Y, en efecto, la ensayística haroldiana corre en apoyo del poema neobarroco (o neobarroso, como lo denominó el mismo Néstor Perlongher, al parodiar también al neobarroco desde el punto de vista del lamento de Jorge Luis Borges, quien revela el bajo nivel del río por el cual lo fundaron: barro hay debajo del Río de la Plata). Podría describirse un poema neobarroco como un texto proliferante donde el poeta hace énfasis en la no-identidad del que habla y lo ubica en una lógica deleuziana de devenires. Pero ahora ya no, como ocurre en los textos canónicos de la vanguardia latinoamericana, para resaltar una orfandad autoral o para proclamar que "el sujeto es el lenguaje".

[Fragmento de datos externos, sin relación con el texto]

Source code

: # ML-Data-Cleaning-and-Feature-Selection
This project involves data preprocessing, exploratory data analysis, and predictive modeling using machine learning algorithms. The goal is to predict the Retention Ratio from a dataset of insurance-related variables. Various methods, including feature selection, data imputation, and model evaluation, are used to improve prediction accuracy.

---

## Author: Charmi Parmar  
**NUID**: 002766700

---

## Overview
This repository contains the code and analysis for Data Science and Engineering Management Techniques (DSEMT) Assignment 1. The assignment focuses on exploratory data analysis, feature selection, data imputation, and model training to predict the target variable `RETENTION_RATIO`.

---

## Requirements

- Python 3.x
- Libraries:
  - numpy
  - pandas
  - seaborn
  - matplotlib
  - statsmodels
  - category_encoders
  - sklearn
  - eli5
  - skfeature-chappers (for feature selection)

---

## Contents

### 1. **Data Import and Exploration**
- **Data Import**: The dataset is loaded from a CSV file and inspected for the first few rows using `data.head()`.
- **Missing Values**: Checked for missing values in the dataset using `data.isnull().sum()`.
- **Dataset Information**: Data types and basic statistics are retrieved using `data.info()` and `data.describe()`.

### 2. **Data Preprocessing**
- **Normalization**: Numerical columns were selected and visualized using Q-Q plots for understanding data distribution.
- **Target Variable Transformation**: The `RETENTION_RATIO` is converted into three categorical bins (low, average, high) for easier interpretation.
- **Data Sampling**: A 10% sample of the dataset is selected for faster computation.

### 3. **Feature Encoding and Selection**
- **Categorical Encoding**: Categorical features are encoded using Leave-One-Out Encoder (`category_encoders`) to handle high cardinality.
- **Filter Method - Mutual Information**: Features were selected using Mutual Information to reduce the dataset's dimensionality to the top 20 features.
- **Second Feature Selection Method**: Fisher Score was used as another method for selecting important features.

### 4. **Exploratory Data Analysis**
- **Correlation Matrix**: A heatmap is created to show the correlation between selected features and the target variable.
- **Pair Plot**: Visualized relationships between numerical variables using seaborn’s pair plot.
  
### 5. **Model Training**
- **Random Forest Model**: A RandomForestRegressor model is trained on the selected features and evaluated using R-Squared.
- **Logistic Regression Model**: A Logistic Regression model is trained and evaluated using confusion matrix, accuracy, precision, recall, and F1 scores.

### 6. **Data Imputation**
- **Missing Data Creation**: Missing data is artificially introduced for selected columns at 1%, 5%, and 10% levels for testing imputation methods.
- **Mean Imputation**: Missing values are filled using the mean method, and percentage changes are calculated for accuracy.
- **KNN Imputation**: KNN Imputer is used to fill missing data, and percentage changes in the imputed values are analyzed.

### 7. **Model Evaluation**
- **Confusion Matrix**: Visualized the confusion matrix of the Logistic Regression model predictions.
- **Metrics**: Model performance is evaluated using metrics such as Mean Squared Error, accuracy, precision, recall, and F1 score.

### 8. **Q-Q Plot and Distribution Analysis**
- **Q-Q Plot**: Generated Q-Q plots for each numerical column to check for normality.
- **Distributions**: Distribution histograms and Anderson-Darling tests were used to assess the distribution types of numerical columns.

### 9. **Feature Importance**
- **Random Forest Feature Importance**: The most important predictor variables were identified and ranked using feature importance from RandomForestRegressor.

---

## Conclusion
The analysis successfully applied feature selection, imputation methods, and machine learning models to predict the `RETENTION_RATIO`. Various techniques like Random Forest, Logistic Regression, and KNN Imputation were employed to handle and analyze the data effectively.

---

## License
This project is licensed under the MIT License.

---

El texto neobarroco es un texto minado que nunca estalla porque el estallido sería la condición de su final. Propuesto como interminable, sin final, su sentido es continuamente diferido por el juego de palabras. Una nueva impronta, en relación a la vanguardia, adquiere el poema en manos, por ejemplo, de Perlongher: la entrada de una subjetividad implacable que critica desde el margen, desde el no-sujeto,
al estatuto objetivo del poema. Si el sujeto está en discusión, ahora también el objeto poema lo está: Perlongher no permite la posibilidad de un sublime objetual que sustituya
al sujeto ausente. Entre los poemas neobarrocos, Néstor Perlongher, fallecido en 1993, alcanza el mayor nivel de fidelidad a una propuesta cuestionante del hablante, del poema y del mundo.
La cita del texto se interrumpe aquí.